How do you measure cost savings from the churn model?
Compare two groups: one receives interventions based on the model’s predictions, while the other follows a baseline approach (like no interventions or random incentives). Track differences in churn rates, revenue, and cost of incentives. The net saving is revenue gained by retaining customers minus the marketing cost spent on those promotions. Use standard A/B testing methodology.
How do you handle cold-start users who have limited historical data?
Use minimal features that are always present, such as sign-up source or first-week behavior. For advanced solutions, use a hierarchical approach that starts with population-level patterns, then refines as soon as more data arrives for the user. Alternatively, combine user-level features with cluster-level patterns that group similar types of new users.
Why use gradient boosted trees instead of logistic regression?
Gradient boosted trees handle complex non-linear relationships and interactions among features, often with better predictive performance. They automate aspects of feature engineering (like capturing splits that effectively segment churners). Logistic regression is simpler to interpret, but gradient boosted trees often achieve higher accuracy when there are many behavioral features.
How do you tune hyperparameters for gradient boosted trees?
Split the training set into training and validation folds. Use techniques like grid search, random search, or Bayesian optimization. Evaluate models on metrics relevant to your goal (precision, recall, F1 score). For instance, tune num_leaves, learning_rate, and min_data_in_leaf. Stop when performance gains plateau or cross-validation indicates the best hyperparameters.
What is your approach if the model incorrectly labels many loyal users as churners?
Set a higher probability threshold to reduce false positives or investigate the features causing over-sensitivity. Possibly re-balance classes or refine how you define churn. Evaluate if external factors (like sporadic usage patterns) are incorrectly flagged. Seek domain knowledge from Marketing to refine your definition of a churner.
Why do you rely only on behavioral data and exclude demographic or personal data?
Privacy concerns or data protection regulations may limit usage of personal data. Behavioral data often suffices to infer churn probability, as it directly reflects engagement and purchasing patterns. If we have demographic data and the legal basis to use it, we could improve the model, but we must handle user privacy carefully.
How do you avoid overfitting with 300 features?
Check feature importances or correlation. Remove redundant features. Use regularization methods built into gradient boosted frameworks. Validate extensively with cross-validation across different time windows. Track if training metrics are significantly higher than validation metrics.
What if a feature drives churn but cannot be influenced?
Ignore it for interventions if it’s not actionable, but still keep it in the model if it boosts predictive accuracy. For marketing decisions, focus on actionable features. For instance, if “location” is correlated with churn but cannot be changed, it still helps the model classify who is likely to churn, but it will not guide a marketing action plan.
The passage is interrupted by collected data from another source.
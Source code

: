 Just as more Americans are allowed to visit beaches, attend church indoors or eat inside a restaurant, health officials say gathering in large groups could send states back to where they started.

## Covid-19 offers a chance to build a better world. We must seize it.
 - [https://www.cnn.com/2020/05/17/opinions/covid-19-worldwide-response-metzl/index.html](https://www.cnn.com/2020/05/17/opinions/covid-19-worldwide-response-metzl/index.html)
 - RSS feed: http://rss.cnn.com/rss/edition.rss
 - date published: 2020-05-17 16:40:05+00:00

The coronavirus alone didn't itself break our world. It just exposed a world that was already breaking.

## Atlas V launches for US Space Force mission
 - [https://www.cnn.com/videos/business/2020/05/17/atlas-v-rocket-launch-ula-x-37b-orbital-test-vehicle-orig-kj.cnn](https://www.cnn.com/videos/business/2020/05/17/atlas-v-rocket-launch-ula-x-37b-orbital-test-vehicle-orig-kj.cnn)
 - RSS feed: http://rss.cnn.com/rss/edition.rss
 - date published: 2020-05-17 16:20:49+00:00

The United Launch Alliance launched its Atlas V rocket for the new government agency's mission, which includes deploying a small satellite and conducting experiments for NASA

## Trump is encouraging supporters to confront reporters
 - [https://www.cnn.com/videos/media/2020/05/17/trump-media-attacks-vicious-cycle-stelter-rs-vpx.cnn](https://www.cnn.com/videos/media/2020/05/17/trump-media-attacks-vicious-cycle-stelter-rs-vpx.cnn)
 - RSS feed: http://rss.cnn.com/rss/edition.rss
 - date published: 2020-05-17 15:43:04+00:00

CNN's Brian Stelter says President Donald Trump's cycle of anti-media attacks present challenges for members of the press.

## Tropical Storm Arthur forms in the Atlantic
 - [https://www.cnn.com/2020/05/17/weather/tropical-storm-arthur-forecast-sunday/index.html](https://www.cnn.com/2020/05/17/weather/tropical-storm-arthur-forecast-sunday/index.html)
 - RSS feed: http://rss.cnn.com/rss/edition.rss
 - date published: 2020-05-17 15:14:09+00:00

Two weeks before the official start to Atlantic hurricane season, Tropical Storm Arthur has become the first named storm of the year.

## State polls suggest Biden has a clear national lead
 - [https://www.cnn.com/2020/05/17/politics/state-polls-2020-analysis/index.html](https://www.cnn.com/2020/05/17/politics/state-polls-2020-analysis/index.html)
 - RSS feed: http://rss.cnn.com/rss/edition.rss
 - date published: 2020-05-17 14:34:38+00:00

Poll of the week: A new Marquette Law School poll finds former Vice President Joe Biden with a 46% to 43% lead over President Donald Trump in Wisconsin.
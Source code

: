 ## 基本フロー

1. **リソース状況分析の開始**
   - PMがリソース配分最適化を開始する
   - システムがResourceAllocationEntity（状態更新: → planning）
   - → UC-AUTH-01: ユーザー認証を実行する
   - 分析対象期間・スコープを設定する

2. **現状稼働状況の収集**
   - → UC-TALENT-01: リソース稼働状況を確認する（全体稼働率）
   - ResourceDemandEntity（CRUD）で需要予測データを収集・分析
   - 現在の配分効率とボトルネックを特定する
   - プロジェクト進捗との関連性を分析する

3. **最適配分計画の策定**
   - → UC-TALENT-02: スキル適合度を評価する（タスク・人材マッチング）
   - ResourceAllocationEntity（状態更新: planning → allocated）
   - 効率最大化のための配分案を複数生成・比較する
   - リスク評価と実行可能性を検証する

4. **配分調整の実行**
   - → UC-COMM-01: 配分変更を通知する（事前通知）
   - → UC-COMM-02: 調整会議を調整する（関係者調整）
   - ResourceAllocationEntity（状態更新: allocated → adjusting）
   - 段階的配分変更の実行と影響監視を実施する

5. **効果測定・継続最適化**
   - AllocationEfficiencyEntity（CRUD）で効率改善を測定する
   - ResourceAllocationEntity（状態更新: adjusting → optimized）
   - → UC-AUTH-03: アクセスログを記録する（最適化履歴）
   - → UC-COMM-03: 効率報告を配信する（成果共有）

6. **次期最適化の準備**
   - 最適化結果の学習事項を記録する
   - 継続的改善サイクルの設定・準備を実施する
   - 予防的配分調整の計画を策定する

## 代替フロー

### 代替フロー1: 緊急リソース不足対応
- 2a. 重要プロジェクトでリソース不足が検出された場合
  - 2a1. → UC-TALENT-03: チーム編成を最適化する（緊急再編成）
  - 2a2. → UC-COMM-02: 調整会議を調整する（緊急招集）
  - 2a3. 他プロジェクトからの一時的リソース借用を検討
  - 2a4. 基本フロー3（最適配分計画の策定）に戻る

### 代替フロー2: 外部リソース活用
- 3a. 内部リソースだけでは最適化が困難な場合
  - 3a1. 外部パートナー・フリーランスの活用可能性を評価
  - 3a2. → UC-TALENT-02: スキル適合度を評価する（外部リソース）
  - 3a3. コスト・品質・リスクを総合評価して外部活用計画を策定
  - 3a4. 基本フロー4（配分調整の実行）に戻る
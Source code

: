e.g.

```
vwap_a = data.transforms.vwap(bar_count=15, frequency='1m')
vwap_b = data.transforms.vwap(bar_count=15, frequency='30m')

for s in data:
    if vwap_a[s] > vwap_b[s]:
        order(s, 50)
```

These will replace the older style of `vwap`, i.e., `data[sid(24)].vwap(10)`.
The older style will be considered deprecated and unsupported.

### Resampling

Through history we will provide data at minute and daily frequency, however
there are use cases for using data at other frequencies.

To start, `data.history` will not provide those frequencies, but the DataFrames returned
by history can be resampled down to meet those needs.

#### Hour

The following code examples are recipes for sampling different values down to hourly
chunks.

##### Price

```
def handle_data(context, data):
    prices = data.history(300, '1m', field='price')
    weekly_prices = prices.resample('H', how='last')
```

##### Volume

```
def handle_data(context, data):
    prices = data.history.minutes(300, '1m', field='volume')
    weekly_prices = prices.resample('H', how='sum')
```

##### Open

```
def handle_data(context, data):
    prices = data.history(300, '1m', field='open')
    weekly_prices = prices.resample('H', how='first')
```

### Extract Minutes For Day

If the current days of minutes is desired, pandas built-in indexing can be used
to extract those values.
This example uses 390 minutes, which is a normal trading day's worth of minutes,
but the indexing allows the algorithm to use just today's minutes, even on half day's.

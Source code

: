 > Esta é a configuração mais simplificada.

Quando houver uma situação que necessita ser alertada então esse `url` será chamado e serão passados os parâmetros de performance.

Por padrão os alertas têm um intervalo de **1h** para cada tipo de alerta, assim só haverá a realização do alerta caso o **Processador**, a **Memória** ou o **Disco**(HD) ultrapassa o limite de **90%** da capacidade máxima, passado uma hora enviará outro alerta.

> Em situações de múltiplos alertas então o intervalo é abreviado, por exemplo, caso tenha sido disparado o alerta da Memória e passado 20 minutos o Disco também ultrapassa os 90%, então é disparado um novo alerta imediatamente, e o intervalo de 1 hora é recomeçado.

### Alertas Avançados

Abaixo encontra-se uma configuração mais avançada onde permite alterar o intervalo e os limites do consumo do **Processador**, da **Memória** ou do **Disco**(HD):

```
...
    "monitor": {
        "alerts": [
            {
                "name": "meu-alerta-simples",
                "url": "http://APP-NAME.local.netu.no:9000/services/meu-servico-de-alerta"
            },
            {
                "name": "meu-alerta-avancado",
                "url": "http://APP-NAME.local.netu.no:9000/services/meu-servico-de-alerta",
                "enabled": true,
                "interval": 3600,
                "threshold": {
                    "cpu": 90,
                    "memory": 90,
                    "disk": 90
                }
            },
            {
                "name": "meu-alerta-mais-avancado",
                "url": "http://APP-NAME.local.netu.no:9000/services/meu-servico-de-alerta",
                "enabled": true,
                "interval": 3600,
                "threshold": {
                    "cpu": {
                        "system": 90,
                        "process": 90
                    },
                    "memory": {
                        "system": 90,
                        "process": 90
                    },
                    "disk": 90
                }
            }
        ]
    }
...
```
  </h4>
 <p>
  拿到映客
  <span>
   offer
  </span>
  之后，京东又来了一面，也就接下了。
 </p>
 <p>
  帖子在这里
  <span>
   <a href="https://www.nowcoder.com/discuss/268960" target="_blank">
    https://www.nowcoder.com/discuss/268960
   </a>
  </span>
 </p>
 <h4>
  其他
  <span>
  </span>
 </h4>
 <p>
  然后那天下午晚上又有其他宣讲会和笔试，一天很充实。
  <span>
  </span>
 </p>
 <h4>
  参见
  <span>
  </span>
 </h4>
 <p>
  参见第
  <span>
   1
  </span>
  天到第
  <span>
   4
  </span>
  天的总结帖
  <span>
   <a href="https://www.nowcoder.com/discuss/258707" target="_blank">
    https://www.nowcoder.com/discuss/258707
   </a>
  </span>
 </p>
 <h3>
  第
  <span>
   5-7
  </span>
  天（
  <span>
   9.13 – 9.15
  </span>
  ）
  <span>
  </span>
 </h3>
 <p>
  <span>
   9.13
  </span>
How do you present these findings to non-technical stakeholders?
Use a user-friendly dashboard. Show them churn probabilities over time, the top features driving churn, and aggregated savings from marketing interventions. Display actual churners next to predicted churners each week to illustrate success. Provide interactive filters to let them explore different user segments and see top factors for churn in each segment.